The future of particle physics in the United States has never been as imperiled as it is now, says economist Harold Shapiro, president emeritus of Princeton University. Failure to act, he says, could mean missing out on opportunities to answer some of the most profound questions about the nature of time, space and the origins of the universe.

Shapiro, who led a diverse committee of particle physicists, other academics and business leaders that last month reported on its 18-month examination of the state of elementary particle physics in the United States, spoke at Schwartz Auditorium on May 8. Ritchie Patterson, Cornell professor of physics, is a member of the committee.
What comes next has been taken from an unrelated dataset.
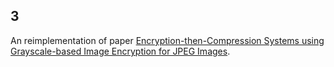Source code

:## 3

An reimplementation of paper [Encryption-then-Compression Systems using Grayscale-based Image Encryption for JPEG Images](https://ieeexplore.ieee.org/document/8537968).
The committee's report, "Revealing the Hidden Nature of Space and Time: Charting the Course for Elementary Particle Physics," describes a field at a turning point: on the brink of profound new insights, but facing decline in the United States as funding stagnates and research at major facilities winds down.

It's a new and alarming situation, said Shapiro. Historically, the United States has been a leader in particle physics research, with important discoveries coming out of particle accelerators like the Stanford Linear Accelerator Center (SLAC), the Cornell Electron-positron Storage Ring (CESR), Brookhaven National Laboratory and the world's most powerful particle accelerator, the Tevatron at Fermilab in Illinois. But operations for particle physics at SLAC's accelerator, the Tevatron and CESR are all slated to end over the next decade (CESR will continue to work as an X-ray source and testing facility), leaving researchers with drastically reduced opportunities for research in the United States and potentially leading to a brain drain as promising young physicists move abroad -- particularly to Europe and Japan.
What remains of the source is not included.